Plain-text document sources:
───
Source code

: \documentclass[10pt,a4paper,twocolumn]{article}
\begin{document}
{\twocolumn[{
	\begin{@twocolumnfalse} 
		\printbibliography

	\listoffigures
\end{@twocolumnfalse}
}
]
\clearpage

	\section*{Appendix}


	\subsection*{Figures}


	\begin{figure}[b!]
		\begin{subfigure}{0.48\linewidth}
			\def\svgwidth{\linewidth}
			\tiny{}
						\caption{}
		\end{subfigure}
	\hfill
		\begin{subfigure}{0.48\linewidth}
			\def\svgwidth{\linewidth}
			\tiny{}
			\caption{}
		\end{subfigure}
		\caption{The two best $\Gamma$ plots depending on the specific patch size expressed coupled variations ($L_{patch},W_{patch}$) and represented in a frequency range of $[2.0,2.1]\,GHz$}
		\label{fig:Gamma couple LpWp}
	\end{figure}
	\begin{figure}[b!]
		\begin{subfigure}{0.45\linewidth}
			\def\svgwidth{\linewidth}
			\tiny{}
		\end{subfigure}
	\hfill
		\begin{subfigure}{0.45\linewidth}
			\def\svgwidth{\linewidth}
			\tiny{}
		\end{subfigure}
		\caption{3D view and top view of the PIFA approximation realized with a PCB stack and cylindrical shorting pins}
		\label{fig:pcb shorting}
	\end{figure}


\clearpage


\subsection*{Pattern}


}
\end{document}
───
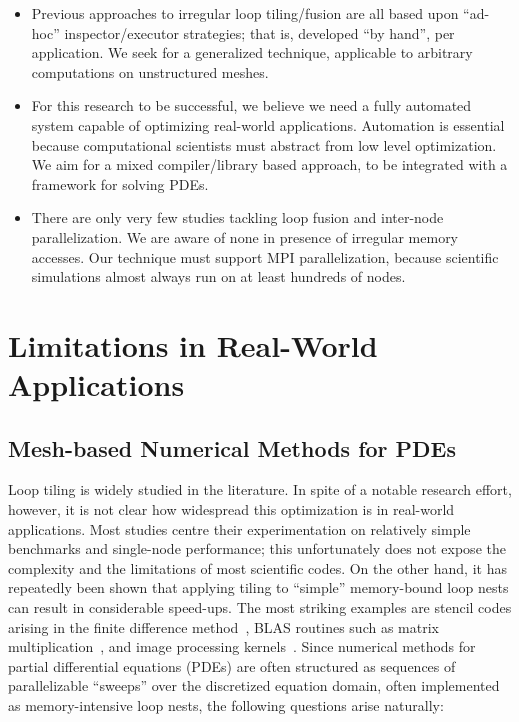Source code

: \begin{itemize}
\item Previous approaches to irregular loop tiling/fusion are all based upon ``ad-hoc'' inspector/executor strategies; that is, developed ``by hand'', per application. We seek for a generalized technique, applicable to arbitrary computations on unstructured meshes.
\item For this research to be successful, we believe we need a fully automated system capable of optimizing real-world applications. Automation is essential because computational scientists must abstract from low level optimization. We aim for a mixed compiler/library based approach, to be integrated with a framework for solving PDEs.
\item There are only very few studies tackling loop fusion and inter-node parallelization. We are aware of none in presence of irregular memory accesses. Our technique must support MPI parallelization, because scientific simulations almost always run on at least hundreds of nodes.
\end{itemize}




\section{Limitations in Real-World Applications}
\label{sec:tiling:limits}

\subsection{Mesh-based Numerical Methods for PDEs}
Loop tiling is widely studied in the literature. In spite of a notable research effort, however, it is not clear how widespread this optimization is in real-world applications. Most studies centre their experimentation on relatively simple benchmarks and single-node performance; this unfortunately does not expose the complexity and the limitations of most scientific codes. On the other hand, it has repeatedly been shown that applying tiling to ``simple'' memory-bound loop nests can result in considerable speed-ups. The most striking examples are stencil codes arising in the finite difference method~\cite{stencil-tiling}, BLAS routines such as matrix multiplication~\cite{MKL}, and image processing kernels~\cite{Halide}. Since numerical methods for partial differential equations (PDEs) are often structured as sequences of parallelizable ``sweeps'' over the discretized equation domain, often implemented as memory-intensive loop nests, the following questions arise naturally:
───
> [Exercise prompt]: Your answer should be every line above that contains the word "because".

> [Answer space]:
\item For this research to be successful, we believe we need a fully automated system capable of optimizing real-world applications. Automation is essential because computational scientists must abstract from low level optimization. We aim for a mixed compiler/library based approach, to be integrated with a framework for solving PDEs.
\item There are only very few studies tackling loop fusion and inter-node parallelization. We are aware of none in presence of irregular memory accesses. Our technique must support MPI parallelization, because scientific simulations almost always run on at least hundreds of nodes.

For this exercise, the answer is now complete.